Since the basis of current environment and social best practise is consultation, it is important to identify and profile potential stakeholders for the investment. This includes population groups and their representatives that will be affected, the various regulating agencies and the NGOs that are likely to be involved. Stakeholder Analysis is a tool to characterise stakeholders according to their importance and the level of risk they pose to the investment. It also identifies entry points for possible collaboration with certain groups. This will enable a coherent proactive Stakeholder Consultation Strategy to be developed.

IV. Environment Impact Assessment EIA

Environmental Impact Assessment is now a well established tool for determining appropriate measures to minimise the negative effects (and maximise the positive ones) of any proposed development activity, when significant alternatives are available and for predicting the extent of the residual impacts that will occur. Most countries now administer a system of prior-authorisation of development activities based on approval of an EIA that is open to the public. The EIA Report is therefore open to public scrutiny; if done well it can enhance a company's reputation, if done poorly it can provide a focus for adverse comment.

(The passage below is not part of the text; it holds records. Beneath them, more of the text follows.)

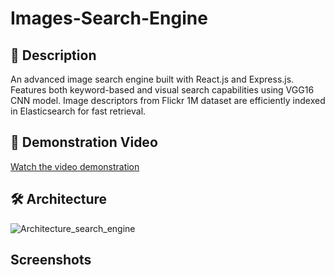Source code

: # Images-Search-Engine
## 📝 Description
An advanced image search engine built with React.js and Express.js. Features both keyword-based and visual search capabilities using VGG16 CNN model. Image descriptors from Flickr 1M dataset are efficiently indexed in Elasticsearch for fast retrieval.
## 🎥 Demonstration Video
[Watch the video demonstration](https://drive.google.com/file/d/1qCytLDCeM4CcKzKJSMbLe2nDhl8qfJNH/view?usp=sharing)
## 🛠 Architecture
![Architecture_search_engine](https://github.com/user-attachments/assets/f9853e37-d282-406d-832e-e7c428fd38d9)
## Screenshots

V. Social Impact Assessment

This is a fundamental review of the social and economic drivers of the society. The SIA assesses what the significance of the investment is likely to have on the region, in terms of improved infrastructure, education, healthcare and welfare; the availability of skilled and unskilled labour; and the most effective ways of contributing to the long term well being of the region through informed employment, purchasing, marketing, contributing to community projects, professional training, capacity building etc.

VI. Public Consultation and Transparency.

This is now recognised as the cornerstone of the EIA/SIA process. Regulators are consulted on the scope of the EIA/SIA study before the process starts; the affected public are consulted with a view towards ascertaining how they will be affected and what commitments they would like to solicit from the developer.

VII. Adaptive EIA.

Treating the EIA as an ongoing process (rather than a fixed study) commencing at early stages of conceptual specification and continuing through to detailed design and construction. This involves the EIA team working closely with the design engineers to ensure that appropriate mitigation is designed into the project in order to minimise negative impacts and enhance benefits.

VIII. Social Investments

A programme of social investment is an established vehicle for companies establishing development projects in a new area. This demonstrates their commitment to the region, and helps build ties with the community as well as securing employee commitment. In recent years, there has been a move away from philanthropy i.e. donations to a more considered investment in community projects with the aim of securing long term sustainable community benefits, such as training and healthcare to be delivered through a partnership of community, government, company (investor) and appropriate NGOs. It is important to be able to demonstrate and monitor the benefits to the community of such investment.